Baca artikel IDN Times lainnya di IDN App
For
You

Resensi Buku Titipan Kilat Penyihir, Petualangan Kiki di Kota Koriko

Cover depan Titipan Kilat Penyihir (dok. pribadi/Mia Namira)
Cover depan Titipan Kilat Penyihir (dok. pribadi/Mia Namira)

Buku Titipan Kilat Penyihir merupakan versi bahasa Indonesia dari Kiki’s Delivery Service yang ditulis oleh penulis Jepang ternama, Eiko Kadono, dan diterbitkan pertama kali tahun 1985. Sang penulis dikenal luas berkat karyanya yang mengangkat tema anak-anak dan remaja dengan sentuhan magis serta humanis. 

Dalam buku Titipan Kilat Penyihir, Kadono mengajak pembaca lintar generasi menyelami dunia magis yang sederhana namun kaya makna, dengan bahasa ringan dan ilustrasi untuk menambah daya tarik cerita. Kadono berhasil menciptakan dunia yang dekat dengan kehidupan sehari-hari namun tetap memikat lewat imajinasi dan nilai-nilai universal yang diangkat, menjadikan novel ini relevan hingga kini dan layak mendapat tempat di rak buku pembaca Indonesia melalui edisi terjemahan yang telah diterbitkan oleh Penerbit Gramedia Pustaka Utama.

Ingin menjadikan buku Titipan Kilat Penyihir sebagai referensi terbaru hingga koleksi di rak buku? Baca terlebih dahulu resensi buku Titipan Kilat Penyihir berikut ini, yuk!

1. Perjalanan mandiri Kiki dan adaptasi di kota baru

cover depan Titipan Kilat Penyihir (dok. pribadi/Mia Namira)
cover depan Titipan Kilat Penyihir (dok. pribadi/Mia Namira)

Kiki, gadis penyihir berusia 13 tahun, harus meninggalkan rumah dan keluarganya sesuai tradisi penyihir untuk hidup mandiri di kota baru. Meski ibu Kiki melarangnya menetap di kota besar, Kiki memilih kota Koriko yang ramai dan penuh gedung tinggi karena tertarik pada menara jam yang menjulang di sana.
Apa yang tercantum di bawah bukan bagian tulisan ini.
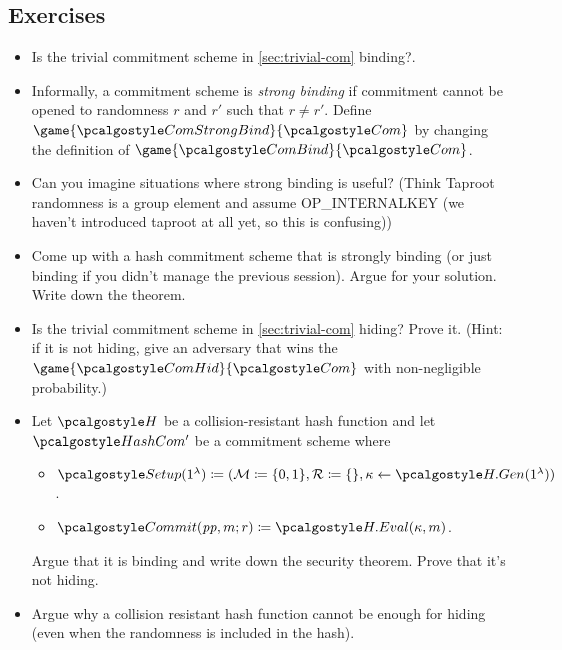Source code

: \subsection{Exercises}
\begin{itemize}
  \item Is the trivial commitment scheme in \cref{sec:trivial-com} binding?.
  \item Informally, a commitment scheme is \emph{strong binding} if commitment cannot be opened to randomness $r$ and $r'$ such that $r \neq r'$. 
        Define $\game{\algo{ComStrongBind}}{\algo{Com}}$ by changing the definition of $\game{\algo{ComBind}}{\algo{Com}}$.
  \item Can you imagine situations where strong binding is useful? (Think Taproot randomness is a group element and assume OP\_INTERNALKEY (we haven't introduced taproot at all yet, so this is confusing))
  \item Come up with a hash commitment scheme that is strongly binding (or just binding if you didn't manage the previous session). Argue for your solution. Write down the theorem.
  \item Is the trivial commitment scheme in \cref{sec:trivial-com} hiding?
        Prove it.
        (Hint: if it is not hiding, give an adversary that wins the $\game{\algo{ComHid}}{\algo{Com}}$ with non-negligible probability.)
  \item Let $\algo{H}$ be a collision-resistant hash function and let $\algo{HashCom'}$ be a commitment scheme where
    \begin{itemize}
      \item $\algo{Setup}(1^\lambda) \defeq (\mathcal{M} \defeq \{0, 1\}, \mathcal{R} \defeq \{\}, \kappa \gets \algo{H.Gen}(1^\lambda))$.
      \item $\algo{Commit}(\params,m;r) \defeq  \algo{H.Eval}(\kappa, m)$.
    \end{itemize}
    Argue that it is binding and write down the security theorem.
    Prove that it's not hiding.
  \item Argue why a collision resistant hash function cannot be enough for hiding (even when the randomness is included in the hash).
\end{itemize}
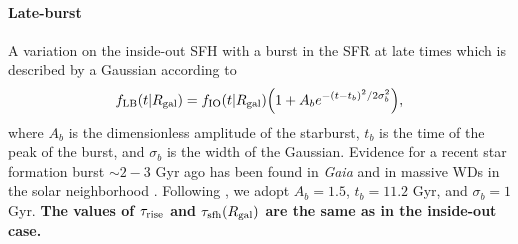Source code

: \documentclass[twocolumn,twocolappendix,linenumbers]{aastex631}
\begin{document}
\paragraph{Late-burst} A variation on the inside-out SFH with a burst in the SFR at late times which is described by a Gaussian according to
\begin{equation}
    f_{\rm LB}(t|R_{\rm gal}) = f_{\rm IO}(t|R_{\rm gal}) \Big(1 + A_b e^{-(t-t_b)^2/2\sigma_b^2} \Big),
    \label{eq:lateburst-sfh}
\end{equation}
where $A_b$ is the dimensionless amplitude of the starburst, $t_b$ is the time of the peak of the burst, and $\sigma_b$ is the width of the Gaussian. 
Evidence for a recent star formation burst $\sim 2-3$ Gyr ago has been found in {\it Gaia} \citep{Mor2019-Starburst} and in massive WDs in the solar neighborhood \citep{Isern2019-Starburst}.
Following , we adopt $A_b=1.5$, $t_b=11.2$ Gyr, and $\sigma_b=1$ Gyr. {\bf The values of $\tau_{\rm rise}$ and $\tau_{\rm sfh}(R_{\rm gal})$ are the same as in the inside-out case.}
\end{document}
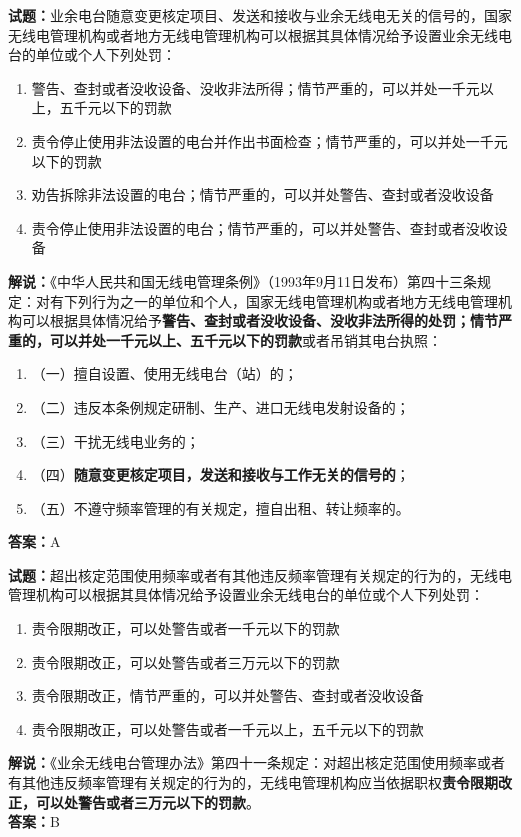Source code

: \documentclass{ctexbook}
\begin{document}
\noindent\textbf{试题：}业余电台随意变更核定项目、发送和接收与业余无线电无关的信号的，国家无线电管理机构或者地方无线电管理机构可以根据其具体情况给予设置业余无线电台的单位或个人下列处罚：
\begin{enumerate}[leftmargin=3em]
	\item  警告、查封或者没收设备、没收非法所得；情节严重的，可以并处一千元以上，五千元以下的罚款
	\item  责令停止使用非法设置的电台并作出书面检查；情节严重的，可以并处一千元以下的罚款
	\item  劝告拆除非法设置的电台；情节严重的，可以并处警告、查封或者没收设备
	\item  责令停止使用非法设置的电台；情节严重的，可以并处警告、查封或者没收设备
\end{enumerate}
\noindent\textbf{解说：}《中华人民共和国无线电管理条例》（1993年9月11日发布）第四十三条规定：对有下列行为之一的单位和个人，国家无线电管理机构或者地方无线电管理机构可以根据具体情况给予\textbf{警告、查封或者没收设备、没收非法所得的处罚；情节严重的，可以并处一千元以上、五千元以下的罚款}或者吊销其电台执照：
\begin{enumerate}[leftmargin=3em, label=]
	\item（一）擅自设置、使用无线电台（站）的；
	\item（二）违反本条例规定研制、生产、进口无线电发射设备的；
	\item（三）干扰无线电业务的；
	\item（四）\textbf{随意变更核定项目，发送和接收与工作无关的信号的}；
	\item（五）不遵守频率管理的有关规定，擅自出租、转让频率的。
\end{enumerate}
\textbf{答案：}A


\bigskip


\noindent\textbf{试题：}超出核定范围使用频率或者有其他违反频率管理有关规定的行为的，无线电管理机构可以根据其具体情况给予设置业余无线电台的单位或个人下列处罚：
\begin{enumerate}[leftmargin=3em]
	\item 责令限期改正，可以处警告或者一千元以下的罚款
	\item 责令限期改正，可以处警告或者三万元以下的罚款
	\item 责令限期改正，情节严重的，可以并处警告、查封或者没收设备
	\item 责令限期改正，可以处警告或者一千元以上，五千元以下的罚款
\end{enumerate}
\noindent\textbf{解说：}《业余无线电台管理办法》第四十一条规定：对超出核定范围使用频率或者有其他违反频率管理有关规定的行为的，无线电管理机构应当依据职权\textbf{责令限期改正，可以处警告或者三万元以下的罚款}。\\\textbf{答案：}B
\end{document}
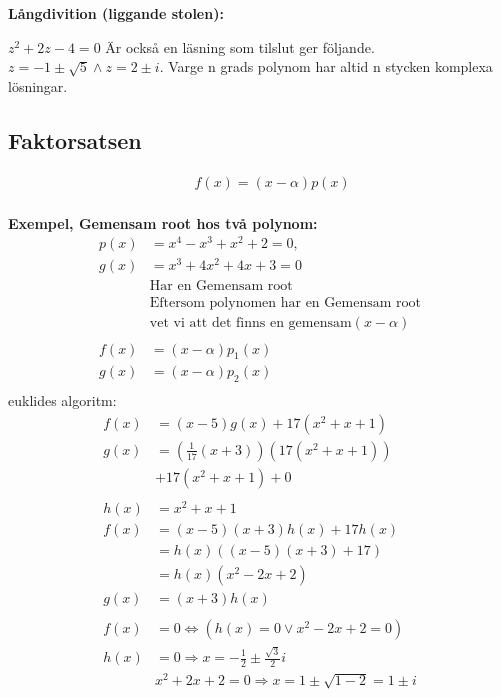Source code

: \begin{multicols}{2}
\textbf{Långdivition (liggande stolen):}\par
{}
$z^2 + 2z - 4 = 0$ Är också en läsning som tilslut ger följande.
$z = -1 \pm \sqrt{5} \land z = 2 \pm i$.
Varge n grads polynom har altid n stycken komplexa lösningar.


\subsection{Faktorsatsen}
\begin{align*} 
  &\quad  f(x) = (x - \alpha)p(x) \\
\end{align*}

\textbf{Exempel, Gemensam root hos två polynom:}
\begin{align*}
  p(x)&=x^4-x^3+x^2+2=0, \\
  g(x)&=x^3+4x^2+4x+3=0 \\
  &\text{Har en Gemensam root} \\
  &\text{Eftersom polynomen har en Gemensam root} \\
  &\text{vet vi att det finns en gemensam} (x-\alpha) \\
  &\\
  f(x)&=(x-\alpha)p_1(x) \\  
  g(x)&=(x-\alpha)p_2(x) \\  
\end{align*}
euklides algoritm:
\begin{align*}
  f(x)&=(x-5)g(x)+17(x^2+x+1) \\
  g(x)&=(\frac{1}{17}(x+3))(17(x^2+x+1)) \\
  &+17(x^2+x+1) + 0 \\
  &\\
  h(x)&=x^2+x+1 \\
  f(x)&= (x-5)(x+3)h(x)+17h(x) \\
  &= h(x)((x-5)(x+3)+17) \\
  &= h(x)(x^2-2x+2) \\
  g(x)&= (x+3)h(x) \\ 
  &\\
  f(x)&=0 \Leftrightarrow (h(x)=0 \lor x^2-2x+2=0) \\
  h(x)&=0 \Rightarrow x=-\frac{1}{2} \pm \frac{\sqrt{3}}{2}i \\
  &x^2+2x+2=0 \Rightarrow x=1 \pm \sqrt{1-2}=1 \pm i \\
\end{align*}


\end{multicols}
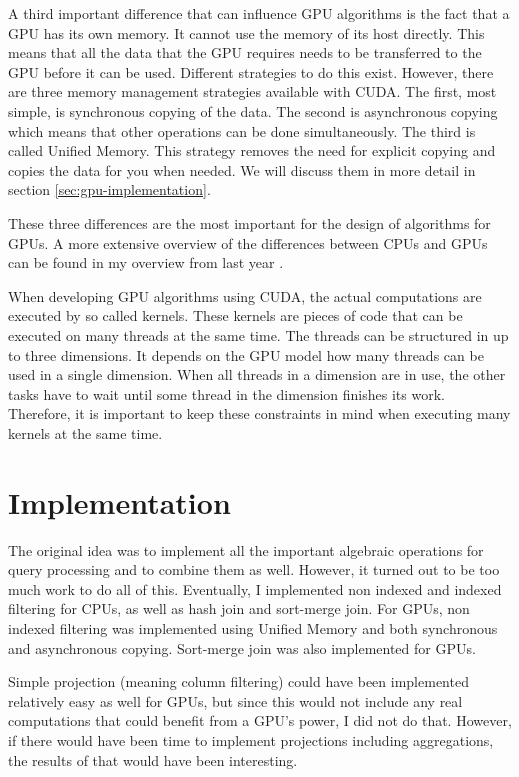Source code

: \documentclass[a4paper,titlepage]{article}
\begin{document}
A third important difference that can influence GPU algorithms is the fact that a GPU has its own memory. It cannot use the memory of its host directly. This means that all the data that the GPU requires needs to be transferred to the GPU before it can be used. Different strategies to do this exist. However, there are three memory management strategies available with CUDA. The first, most simple, is synchronous copying of the data. The second is asynchronous copying which means that other operations can be done simultaneously. The third is called Unified Memory. This strategy removes the need for explicit copying and copies the data for you when needed. We will discuss them in more detail in section \ref{sec:gpu-implementation}.

These three differences are the most important for the design of algorithms for GPUs. A more extensive overview of the differences between CPUs and GPUs can be found in my overview from last year \cite{kostjens2015}.

When developing GPU algorithms using CUDA, the actual computations are executed by so called kernels. These kernels are pieces of code that can be executed on many threads at the same time. The threads can be structured in up to three dimensions. It depends on the GPU model how many threads can be used in a single dimension. When all threads in a dimension are in use, the other tasks have to wait until some thread in the dimension finishes its work. Therefore, it is important to keep these constraints in mind when executing many kernels at the same time.

\section{Implementation}
\label{sec:implementation}
The original idea was to implement all the important algebraic operations for query processing and to combine them as well. However, it turned out to be too much work to do all of this. Eventually, I implemented non indexed and indexed filtering for CPUs, as well as hash join and sort-merge join. For GPUs, non indexed filtering was implemented using Unified Memory and both synchronous and asynchronous copying. Sort-merge join was also implemented for GPUs.

Simple projection (meaning column filtering) could have been implemented relatively easy as well for GPUs, but since this would not include any real computations that could benefit from a GPU's power, I did not do that. However, if there would have been time to implement projections including aggregations, the results of that would have been interesting.
\end{document}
Namun, kedatangannya tidak disambut hangat oleh warga yang skeptis dan menganggap penyihir sebagai sosok menakutkan. Kiki menghadapi kesulitan di awal, serta merasa kesepian dan hampir putus asa, bahkan sempat ingin meninggalkan kota tersebut.

Keberuntungan datang dari Nyonya Osono, pemilik toko roti yang ramah, yang memberinya tempat tinggal di ruang penyimpanan gandum dan menyarankan Kiki membuka jasa pengiriman barang. Dengan hanya menguasai satu sihir, yaitu terbang dengan sapu, Kiki mulai membangun kehidupannya di kota baru. Adaptasi Kiki menggambarkan perjuangan seorang remaja yang mencoba mandiri sekaligus mencari tempat dan penerimaan di lingkungan yang asing dan penuh prasangka.

2. Rangkaian misi antar barang yang menguji keberanian dan kreativitas

cover belakang Titipan Kilat Penyihir (dok. pribadi/Mia Namira)
cover belakang Titipan Kilat Penyihir (dok. pribadi/Mia Namira)

Kiki memanfaatkan kemampuan terbang sapu ajaibnya untuk membuka usaha "Titipan Kilat Penyihir," sebuah jasa pengiriman barang yang unik dan praktis. Dalam menjalankan usahanya, Kiki menghadapi berbagai tantangan yang menguji keberanian, ketekunan, dan kreativitas nya. Ia harus mengantarkan berbagai barang, mulai dari dot bayi yang tertinggal hingga membantu warga dengan tugas khusus seperti mencuri suku cadang menara jam untuk tradisi tahun baru.

Setiap misi menjadi pengalaman berharga yang mengajarkan Kiki tentang tanggung jawab dan pentingnya kepercayaan. Meskipun hanya menguasai satu sihir, Kiki harus memutar otak untuk menyelesaikan masalah yang muncul, termasuk menghadapi sikap skeptis warga kota. Cerita ini juga dipenuhi humor segar dan interaksi menarik antara Kiki, Jiji, dan para warga Koriko, membuat petualangan Kiki terasa hidup dan menghibur.

3. Pertumbuhan emosional dan hubungan dengan orang sekitar

preview chapter 1 buku Titipan Kilat Penyihir dan bookmarknya (dok. pribadi/Mia Namira)
preview chapter 1 buku Titipan Kilat Penyihir dan bookmarknya (dok. pribadi/Mia Namira)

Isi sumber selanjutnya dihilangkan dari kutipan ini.